Hasta ahora no sé por qué no confió en mí, por qué en esas interminables
sesiones de pasión no hubo un momento de desahogo y sinceridad. ¿Acaso, era un
simple artefacto capaz de cubrir sus más extremos deseos libidos? Eso ya no
importa, sea como fuera, la deseo. Sentirla tan cerca, aunque nada más sea una
ilusión hace que me sienta dichoso, siempre que sea en silencio y en esta
infernal pero cálida nocturnidad.

¡DIARIO
MALDITO!

¿Por qué entraste
a mi vida? ¿Por qué osaste irrumpir mi existencia con tus miserables páginas?
De sólo pensar que fue ella la autora y protagonista de tan ínfima vida, me
hace cada vez estar más seguro de querer emprender el viaje a su encuentro,
pero sé que eso es impropio. Que sencillamente eso no sería el objetivo al
querer que yo encontrara su diario entre sus cosas. La existencia me perturba,
los recuerdos en cambio hacen que siga con todo, tal y como ella sigue en el
marco de la destartala puerta. Una noche, creí percibir nostalgia en su mirada
cuando se apareció como siempre en su aposento y señaló con sus dedos la mesa
de noche que estaba al lado derecho de mi cama, y pude notar que en ella estaba
el diario, su diario.
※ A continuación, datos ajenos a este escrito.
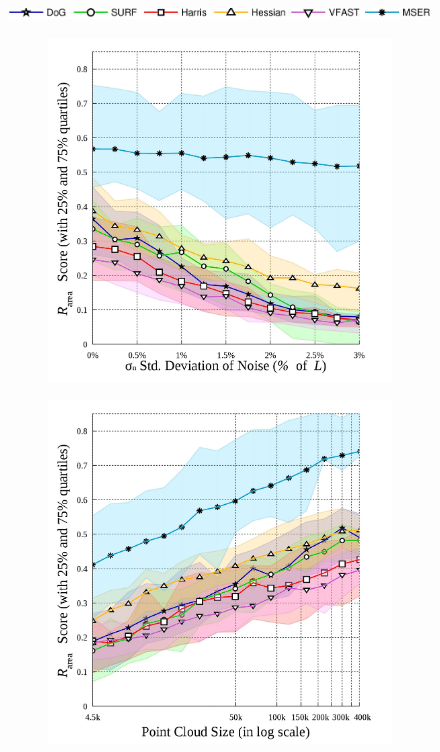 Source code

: \begin{figure}[ht]
	\centering 
	\includegraphics[width=0.70\linewidth]{./fig/eval/hlegend.jpg}
	\begin{subfigure}[t]{0.49\linewidth}
		\centering 
		\includegraphics[width=1\linewidth]{./fig/eval/graph_noise.jpg}
		\label{fig/eval/graph_noise}
	\end{subfigure}
	\begin{subfigure}[t]{0.49\linewidth}
		\centering 
		\includegraphics[width=1\linewidth]{./fig/eval/graph_sampling.jpg}

\end{subfigure}
\end{figure}
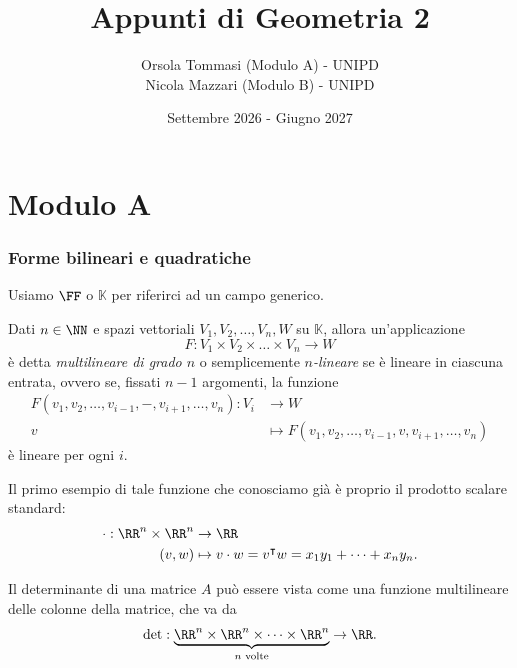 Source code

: \documentclass[11pt]{scrartcl}
\newcommand{\KK}{\mathbb{K}}
\begin{document}
	\title{Appunti di Geometria 2}
	\subtitle{
		Orsola Tommasi (Modulo A) - UNIPD \\
		Nicola Mazzari (Modulo B) - UNIPD
	}
	\date{Settembre 2026 - Giugno 2027}
	
	
	\maketitle
	
	\tableofcontents
	
	\newpage
	
	\part{Modulo A}
	
	\section{Forme bilineari e quadratiche}
	
	Usiamo $\FF$ o $\KK$ per riferirci ad un campo generico.
	\begin{definition}
		Dati $n\in\NN$ e spazi vettoriali $V_1,V_2,\dots,V_n,W$ su $\KK$, allora un'applicazione
		$$F:V_1\times V_2\times \dots \times V_n\to W$$
		è detta \textit{multilineare di grado $n$} o semplicemente \textit{$n$-lineare} se è lineare in ciascuna entrata, ovvero se, fissati $n-1$ argomenti, la funzione
		\begin{align*}
			F\left(v_1,v_2,\dots,v_{i-1},-,v_{i+1},\dots,v_n\right):V_i&\to  W \\
			v & \mapsto  F\left(v_1,v_2,\dots,v_{i-1},v,v_{i+1},\dots,v_n\right)
		\end{align*}
		è lineare per ogni $i$.
	\end{definition}
	\begin{example}
		Il primo esempio di tale funzione che conosciamo già è proprio il prodotto scalare standard:
		\begin{align*}
			\cdot:\RR^n\times \RR^n & \to \RR \\
			(v,w)&\mapsto v\cdot w = v^\intercal w = x_1y_1+\dots+x_ny_n.
		\end{align*}
	\end{example}
	
	\begin{example}[Determinante]
		Il determinante di una matrice $A$ può essere vista come una funzione multilineare delle colonne della matrice, che va da
		$$\det:\underset{\text{$n$ volte}}{\underbrace{\RR^n\times \RR^n \times \dots \times \RR^n}}\to\RR.$$
	\end{example}
	
\end{document}
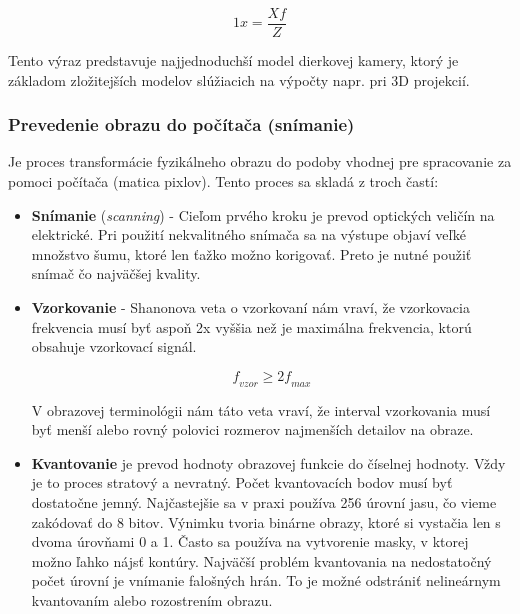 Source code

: \begin{equation}{1}
    \textit{x}=\frac{X\textit{f}}{Z}
\end{equation}

Tento výraz predstavuje najjednoduchší model dierkovej kamery, ktorý je základom zložitejších modelov slúžiacich na výpočty napr. pri 3D projekcií. 

\subsubsection{Prevedenie obrazu do počítača (snímanie)}
Je proces transformácie fyzikálneho obrazu do podoby vhodnej pre spracovanie za pomoci počítača (matica pixlov). Tento proces sa skladá z troch častí:
\begin{itemize}
\item \textbf{Snímanie} (\textit{scanning}) - Cieľom prvého kroku je prevod optických veličín na elektrické. Pri použití nekvalitného snímača sa na výstupe objaví veľké množstvo šumu, ktoré len ťažko možno korigovať. Preto je nutné použiť snímač čo najväčšej kvality. \cite{Analysis_and_Machine_Vision}

\item \textbf{Vzorkovanie} \cite{Analysis_and_Machine_Vision} - Shanonova veta o vzorkovaní nám vraví, že vzorkovacia frekvencia musí byť aspoň 2x vyššia než je maximálna frekvencia, ktorú obsahuje vzorkovací signál. \cite{Analysis_and_Machine_Vision}

\begin{equation}
    \textit{f}_{\textit{vzor}} \ge {2} \textit{f}_{\textit{max}}
\end{equation}

V obrazovej terminológii nám táto veta vraví, že interval vzorkovania musí byť menší alebo rovný polovici rozmerov najmenších detailov na obraze. 

\item \textbf{Kvantovanie} je prevod hodnoty obrazovej funkcie do číselnej hodnoty. Vždy je to proces stratový a nevratný. Počet kvantovacích bodov musí byť dostatočne jemný. Najčastejšie sa v praxi používa 256 úrovní jasu, čo vieme zakódovať do 8 bitov. Výnimku tvoria binárne obrazy, ktoré si vystačia len s dvoma úrovňami 0 a 1. Často sa používa na vytvorenie masky, v ktorej možno ľahko nájsť kontúry. Najväčší problém kvantovania na nedostatočný počet úrovní je vnímanie falošných hrán. To je možné odstrániť nelineárnym kvantovaním alebo rozostrením obrazu. \cite{Analysis_and_Machine_Vision}



\end{itemize}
Lo tomé con mis manos, lo abracé fuertemente a mi pecho.
La conocía tan bien, que sólo con su mirada pude deducir que quería que leyera
el diario, y yo decidí hacerlo en voz alta, para que ella escuchara de mi
propia voz, aquello que perturbó sus días, y el cual ahora perturba las mías.

Y así
empecé, lo mejor que pude y con la voz más quebrantada que he escuchado en mi
vida, a hacer acto de oralidad en aquella habitación. Donde los únicos
espectadores éramos ella, la luna, el diario y yo. Pero donde la verdadera
protagonista era esa historia, ésa que iba a relatar:

 

Hoy lo vi. Parece increíble, pero él estaba allí esperando
una ruta que yo ignoraba, una a la vida, esa vida que yo me encargué de
arrebatarle. Pero era justo, él se encargó de arrebatarme la mía. El metro era
concurrido a esas horas de la mañana, y percibirlo allí, a él, hizo que me
sobresaltara y los ojos casi se me salieran de las orbitas. ¡Cómo es posible
que él esté allí! Cuando yo misma lo vi morir, cuando fui la única que se vio
satisfecha al momento de ver ese caudal de líquido colorado escurriéndose por
su garganta. Fui la única responsable de que su vida se resbalara entre mis
dedos. Y ahora lo veo allí, dentro de ese enjambre de personas que esperan la
ruta subterránea que los lleve hacia sus destinos. Y a partir de ahora no sé cuál
será el mío.

Matarlo de nuevo no sería la solución para librarme de él,
sería capaz de aparecer de nuevo en la calle, en mi trabajo, en mi casa… Por un
momento pensé en empujarlo hacia las vías del metro, para que con sus ruedas de
acero hicieran pedazos y acabara con su existencia. Sí, tal vez esa era la
solución, destruirlo por completo, y qué mejor que unas decenas de toneladas de
peso se deslizaran por su cuerpo. Pero tan fugaz como apareció esa idea en mi
mente, tal cual desapareció de mis pensamientos. Tal vez no sea él, tal vez me esté
volviendo loca. ¿Pero por qué? No tengo remordimiento alguno, no creé un mal,
al contrario, ayudé a la humanidad a librarse de uno.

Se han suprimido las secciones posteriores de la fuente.